Machado Theory: Hustling isn’t the problem that ownership has with Manny

Big Baby David, David Mendelsohn, Free Agency, Jesus Aguilar, Josh Donaldson, Manny Machado, New York Yankees, offseason, Patrick Corbin, talkin yanks -

Machado Theory: Hustling isn’t the problem that ownership has with Manny

The hot stove is starting to crank up ever so slightly. The Braves made a couple of moves earlier in the week, a flurry of very minor moves around the league have started to happen due to the 40-man draft deadline, and Patrick Corbin is taking his meeting with the Yankees as I am writing this. We’re about to get to the really fun part of the offseason, as I would guess that the marquee free agents will begin to sign as soon as 2-3 weeks from now.

The Yankees have talked for a while about the plan to get under the luxury tax and spend big in this offseason with Bryce Harper and Manny Machado on the market as 26-year-old free agents. They got under the luxury tax threshold in 2018 and it’s time to start spending again. Media pundits are declaring it unlikely that the Yankees make a play for Harper (though I certainly wouldn’t rule it out) and they also seem to be claiming that the Yanks are closer to lukewarm on Manny Machado than hot. The Harper discussion is one for another time, but let me talk about a small theory I’ve conjured up about the Machado discussion.

I’ve written before about how Machado would be a clear upgrade for the Yankees, despite being a jerk. 

Machado is an elite hitter (wRC+ over 130 in three of the last four years), a capable defensive shortstop (an elite defender at third base), and he doesn’t cost his teams any runs on the bases.  

Despite him being a top 5ish player in all of baseball (can we say that anyone besides Mike Trout is definitively better than him?), Yankee fans- it seems to be about a 50/50 split on this- are sour on the idea of Machado in pinstripes, citing the hustling issue as the primary reason to not want him here.

Nobody within baseball circles really cares about the hustling thing, especially when we’re talking about players as good as Machado. We know that the Yankees, specifically, don’t care about it. They didn’t care when it was Robinson Cano and I promise you that they don’t care about it with Machado. The only thing that would inhibit the Yankees from signing Machado is the contract. Whether it’s the years or the dollar figure, the contract is the only thing that would actually stop Brian Cashman and the rest of the front office from pursuing Machado.
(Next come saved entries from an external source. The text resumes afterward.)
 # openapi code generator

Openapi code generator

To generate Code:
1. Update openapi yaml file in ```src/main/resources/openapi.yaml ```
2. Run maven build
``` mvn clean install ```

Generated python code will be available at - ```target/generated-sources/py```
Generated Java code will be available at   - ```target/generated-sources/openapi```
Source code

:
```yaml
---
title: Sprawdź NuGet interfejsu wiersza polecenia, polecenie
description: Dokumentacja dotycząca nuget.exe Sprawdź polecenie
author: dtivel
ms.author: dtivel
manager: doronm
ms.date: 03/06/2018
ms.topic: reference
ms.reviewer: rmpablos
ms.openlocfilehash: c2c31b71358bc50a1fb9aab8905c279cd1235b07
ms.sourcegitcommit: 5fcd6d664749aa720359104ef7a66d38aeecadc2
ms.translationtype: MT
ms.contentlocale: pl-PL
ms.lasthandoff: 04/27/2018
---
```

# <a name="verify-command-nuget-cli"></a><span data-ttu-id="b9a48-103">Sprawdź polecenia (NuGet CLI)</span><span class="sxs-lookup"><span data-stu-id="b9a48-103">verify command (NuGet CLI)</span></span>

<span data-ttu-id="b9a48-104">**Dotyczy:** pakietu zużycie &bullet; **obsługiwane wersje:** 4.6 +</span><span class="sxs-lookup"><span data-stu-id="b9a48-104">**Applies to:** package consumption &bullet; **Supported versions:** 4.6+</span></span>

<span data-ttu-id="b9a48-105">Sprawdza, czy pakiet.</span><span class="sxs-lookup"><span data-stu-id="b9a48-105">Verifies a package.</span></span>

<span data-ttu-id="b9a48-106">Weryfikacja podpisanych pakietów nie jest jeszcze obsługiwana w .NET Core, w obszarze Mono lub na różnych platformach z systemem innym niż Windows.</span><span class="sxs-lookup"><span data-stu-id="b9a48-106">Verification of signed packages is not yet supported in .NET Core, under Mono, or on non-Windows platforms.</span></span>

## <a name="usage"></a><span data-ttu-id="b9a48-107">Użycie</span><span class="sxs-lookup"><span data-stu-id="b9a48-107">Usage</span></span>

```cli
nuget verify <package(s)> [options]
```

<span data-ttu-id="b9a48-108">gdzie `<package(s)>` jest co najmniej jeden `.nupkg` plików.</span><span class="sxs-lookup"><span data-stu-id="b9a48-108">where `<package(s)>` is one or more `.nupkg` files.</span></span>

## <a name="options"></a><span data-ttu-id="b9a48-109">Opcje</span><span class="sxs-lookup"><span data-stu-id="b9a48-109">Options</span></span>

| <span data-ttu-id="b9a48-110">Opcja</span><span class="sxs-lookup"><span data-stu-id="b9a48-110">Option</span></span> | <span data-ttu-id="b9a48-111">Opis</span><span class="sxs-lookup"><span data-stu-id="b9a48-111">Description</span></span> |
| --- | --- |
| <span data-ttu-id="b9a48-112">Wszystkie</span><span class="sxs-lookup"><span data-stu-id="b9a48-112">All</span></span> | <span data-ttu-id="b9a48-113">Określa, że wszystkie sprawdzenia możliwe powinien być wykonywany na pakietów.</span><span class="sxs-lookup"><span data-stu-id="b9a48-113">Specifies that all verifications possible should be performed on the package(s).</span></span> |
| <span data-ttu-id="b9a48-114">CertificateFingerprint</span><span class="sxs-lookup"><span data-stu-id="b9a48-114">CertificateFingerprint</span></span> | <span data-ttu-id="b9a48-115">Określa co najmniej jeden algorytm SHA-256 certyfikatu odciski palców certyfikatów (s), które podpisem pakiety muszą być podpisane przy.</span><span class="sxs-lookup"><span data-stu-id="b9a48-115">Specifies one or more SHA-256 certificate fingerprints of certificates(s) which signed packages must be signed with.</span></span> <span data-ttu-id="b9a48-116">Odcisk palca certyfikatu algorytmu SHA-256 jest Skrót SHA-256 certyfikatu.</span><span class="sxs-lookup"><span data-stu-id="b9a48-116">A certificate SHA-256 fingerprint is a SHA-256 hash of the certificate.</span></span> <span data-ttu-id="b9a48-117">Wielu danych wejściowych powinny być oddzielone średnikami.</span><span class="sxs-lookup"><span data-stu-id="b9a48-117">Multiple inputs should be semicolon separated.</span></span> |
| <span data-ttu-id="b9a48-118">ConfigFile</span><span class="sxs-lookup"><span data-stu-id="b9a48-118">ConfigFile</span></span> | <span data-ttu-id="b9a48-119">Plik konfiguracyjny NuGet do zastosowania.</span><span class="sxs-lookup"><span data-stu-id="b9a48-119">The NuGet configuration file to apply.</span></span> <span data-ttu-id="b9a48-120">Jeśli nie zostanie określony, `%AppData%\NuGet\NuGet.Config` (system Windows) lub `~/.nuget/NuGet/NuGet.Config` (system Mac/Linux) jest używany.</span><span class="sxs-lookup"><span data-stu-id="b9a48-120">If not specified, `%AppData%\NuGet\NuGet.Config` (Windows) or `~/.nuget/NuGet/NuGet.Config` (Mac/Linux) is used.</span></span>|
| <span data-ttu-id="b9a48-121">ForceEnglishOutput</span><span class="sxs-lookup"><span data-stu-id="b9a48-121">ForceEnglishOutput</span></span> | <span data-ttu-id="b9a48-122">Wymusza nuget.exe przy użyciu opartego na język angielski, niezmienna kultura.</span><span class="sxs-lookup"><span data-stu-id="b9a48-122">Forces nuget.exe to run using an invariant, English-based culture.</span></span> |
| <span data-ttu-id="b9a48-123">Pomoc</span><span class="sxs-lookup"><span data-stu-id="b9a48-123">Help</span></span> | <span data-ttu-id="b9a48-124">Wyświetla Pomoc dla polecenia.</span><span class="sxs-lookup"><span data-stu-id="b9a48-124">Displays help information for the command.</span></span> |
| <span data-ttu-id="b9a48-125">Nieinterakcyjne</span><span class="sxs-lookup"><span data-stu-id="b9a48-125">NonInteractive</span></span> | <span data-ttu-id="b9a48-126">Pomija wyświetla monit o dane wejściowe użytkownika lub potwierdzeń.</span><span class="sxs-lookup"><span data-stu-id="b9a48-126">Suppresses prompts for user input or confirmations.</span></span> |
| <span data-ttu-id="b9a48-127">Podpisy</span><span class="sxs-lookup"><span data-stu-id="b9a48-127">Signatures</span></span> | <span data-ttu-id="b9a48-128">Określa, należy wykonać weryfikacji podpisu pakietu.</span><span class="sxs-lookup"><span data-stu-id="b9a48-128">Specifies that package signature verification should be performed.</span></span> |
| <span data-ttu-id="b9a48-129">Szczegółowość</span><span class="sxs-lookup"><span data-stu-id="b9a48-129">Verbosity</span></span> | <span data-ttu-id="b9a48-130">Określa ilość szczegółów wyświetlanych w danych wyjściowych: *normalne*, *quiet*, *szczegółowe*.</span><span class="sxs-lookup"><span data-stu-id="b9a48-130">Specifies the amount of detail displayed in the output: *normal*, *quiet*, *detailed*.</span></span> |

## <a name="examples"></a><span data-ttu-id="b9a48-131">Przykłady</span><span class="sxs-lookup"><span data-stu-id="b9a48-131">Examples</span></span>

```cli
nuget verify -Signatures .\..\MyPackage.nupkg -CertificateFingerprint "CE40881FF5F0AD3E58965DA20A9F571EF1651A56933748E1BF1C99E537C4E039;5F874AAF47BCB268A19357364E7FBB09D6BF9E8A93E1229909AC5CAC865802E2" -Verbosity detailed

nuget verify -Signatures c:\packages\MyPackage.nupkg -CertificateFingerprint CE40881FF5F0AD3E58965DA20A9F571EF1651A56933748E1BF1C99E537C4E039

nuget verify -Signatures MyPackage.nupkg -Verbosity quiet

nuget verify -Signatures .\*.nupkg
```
It’s not the hustling thing.

That’s why it has been so peculiar that the front office is leaning into the hustle thing. Hal Steinbrenner had his interview with Meredith Marakovits on YES last week and said that Machado’s Johnny Hustle comments were “troubling” and that that attitude “wouldn’t play [in New York].” Steinbrenner said that he would have to sit down with Machado and discuss those comments and figure out what he fully meant by that. Machado has begun the public relations tour of backing away from those initial comments that he made to Ken Rosenthal. It makes sense.

Here’s the thing: I don’t believe Steinbrenner when he says he is concerned about the hustling. I think he’s much more concerned with the dirty plays in Machado’s history, such as kicking Jesus Aguilar this postseason and throwing his bat at the A's

The Yankees should be more concerned with those things because those are the things Machado has done that are actually offensive. It makes sense. As much as I’m in favor of a Machado signing, I hate those things. They make me feel icky.

So I think the Yankees also have this aversion. A much larger one than any time he jogs to first on a routine ground ball to the second baseman. I believe the Yankees are more concerned with the decidedly dirty plays than the hustling. They’re using the hustling as a cover.

For whatever reason, everyone on Twitter and talk radio is talking about the hustling thing and not the fact that Machado has been a legitimately dirty player in the past.

The Yankees, I think, are leaning into that and also claiming outrage at the hustling because if they do decide to sign him, it’s much easier to justify that than if the story were about Machado’s history of trying to injure other players.

The front office claims that they are going to be talking to Machado about his “troubling” hustle history, but I think it is clear that the truth is they want to talk about his “troubling” history of dirty play. They need to make sure that doesn’t carry over if he comes to The Bronx because that is what won’t play here.